As Michigan goes through the transition after voters said “yes” to legalizing recreational marijuana last November, there’s a bit of a “haze,” as the Ford School’s Tom Ivacko puts it, on policy in "‘Haze’ abounds as Michigan struggles to regulate recreational cannabis."
Ivacko, the associate director of the Center on Local, State, and Urban Policy, spoke with Rachelle Wilson of Wisconsin Watch about the transition to recreational legalization and the regulation challenges the state is facing; despite having legalized medical marijuana 10 years ago, Ivacko categorized those regulations as “complicated and confusing.”
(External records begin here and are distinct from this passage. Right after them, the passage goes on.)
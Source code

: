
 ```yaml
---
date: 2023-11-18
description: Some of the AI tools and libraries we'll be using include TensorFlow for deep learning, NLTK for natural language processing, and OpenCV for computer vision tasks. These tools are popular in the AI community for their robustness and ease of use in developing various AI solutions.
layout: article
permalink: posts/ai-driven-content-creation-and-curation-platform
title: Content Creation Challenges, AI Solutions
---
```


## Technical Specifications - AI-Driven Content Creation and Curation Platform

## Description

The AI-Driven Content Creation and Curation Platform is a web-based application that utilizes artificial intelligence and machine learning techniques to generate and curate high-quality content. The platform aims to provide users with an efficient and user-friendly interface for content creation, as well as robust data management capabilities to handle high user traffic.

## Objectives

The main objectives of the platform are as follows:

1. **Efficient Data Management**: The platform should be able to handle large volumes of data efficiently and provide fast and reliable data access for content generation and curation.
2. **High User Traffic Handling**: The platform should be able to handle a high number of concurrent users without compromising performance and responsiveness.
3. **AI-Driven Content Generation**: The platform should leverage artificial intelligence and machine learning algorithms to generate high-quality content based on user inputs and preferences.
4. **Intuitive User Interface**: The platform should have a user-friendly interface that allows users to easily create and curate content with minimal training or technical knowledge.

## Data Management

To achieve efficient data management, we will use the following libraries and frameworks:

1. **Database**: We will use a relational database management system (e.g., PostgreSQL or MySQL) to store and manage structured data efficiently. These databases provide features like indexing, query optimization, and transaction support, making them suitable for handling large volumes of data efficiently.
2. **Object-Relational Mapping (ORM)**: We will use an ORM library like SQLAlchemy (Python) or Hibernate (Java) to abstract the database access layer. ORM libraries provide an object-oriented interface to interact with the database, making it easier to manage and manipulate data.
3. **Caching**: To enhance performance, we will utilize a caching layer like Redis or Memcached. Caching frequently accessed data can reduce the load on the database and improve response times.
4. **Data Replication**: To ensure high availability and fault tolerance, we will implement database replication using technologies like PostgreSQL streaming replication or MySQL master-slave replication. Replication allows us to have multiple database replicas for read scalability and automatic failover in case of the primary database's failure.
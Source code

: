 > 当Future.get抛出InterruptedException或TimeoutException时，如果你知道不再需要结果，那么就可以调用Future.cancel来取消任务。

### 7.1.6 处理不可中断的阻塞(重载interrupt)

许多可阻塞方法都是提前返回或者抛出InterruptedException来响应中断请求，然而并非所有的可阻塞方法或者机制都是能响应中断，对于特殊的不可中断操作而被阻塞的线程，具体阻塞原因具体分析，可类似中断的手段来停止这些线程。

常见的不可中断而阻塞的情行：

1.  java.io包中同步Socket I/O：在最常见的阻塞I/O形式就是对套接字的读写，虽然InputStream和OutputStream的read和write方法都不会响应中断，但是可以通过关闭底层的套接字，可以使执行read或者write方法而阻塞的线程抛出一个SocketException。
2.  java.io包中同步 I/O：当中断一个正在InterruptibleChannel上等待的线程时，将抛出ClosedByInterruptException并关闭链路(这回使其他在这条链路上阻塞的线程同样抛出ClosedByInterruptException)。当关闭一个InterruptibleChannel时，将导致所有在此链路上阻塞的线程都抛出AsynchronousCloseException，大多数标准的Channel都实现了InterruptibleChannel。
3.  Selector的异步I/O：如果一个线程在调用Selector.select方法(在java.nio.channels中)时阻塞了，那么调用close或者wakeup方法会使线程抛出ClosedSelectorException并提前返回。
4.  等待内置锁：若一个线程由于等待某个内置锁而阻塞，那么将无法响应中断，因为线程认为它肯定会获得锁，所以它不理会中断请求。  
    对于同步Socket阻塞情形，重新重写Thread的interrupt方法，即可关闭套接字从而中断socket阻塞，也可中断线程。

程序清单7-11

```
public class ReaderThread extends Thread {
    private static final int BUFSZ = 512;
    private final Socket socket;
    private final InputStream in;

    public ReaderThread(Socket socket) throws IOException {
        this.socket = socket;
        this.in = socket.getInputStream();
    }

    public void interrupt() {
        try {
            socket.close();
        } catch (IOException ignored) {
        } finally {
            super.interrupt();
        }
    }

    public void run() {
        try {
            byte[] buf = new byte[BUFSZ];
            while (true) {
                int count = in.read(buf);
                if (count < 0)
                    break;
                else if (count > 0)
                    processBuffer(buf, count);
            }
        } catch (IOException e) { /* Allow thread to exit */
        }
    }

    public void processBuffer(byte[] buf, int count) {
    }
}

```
Through CLOSUP’s Michigan Public Policy Survey (MPPS), Ivacko found that many communities would rather not opt in to allowing marijuana retail stores, despite the state revenue that comes with it. “If a chief of police or county sheriff feels it’s important to follow federal law, and a county administrator or a city mayor feels it’s important to follow state law, well, that’s a tough place to be for public officials,” Ivacko said. “And so, opting out, you know, is a way to avoid those kinds of challenges.”
Tom joined CLOSUP at its founding in the fall of 2001 and serves as associate director of the Center. He also oversees the Michigan Public Policy Survey (MPPS) program and has been the lead or co-author on more than 50 MPPS publications covering a wide range of state and local government policy topics.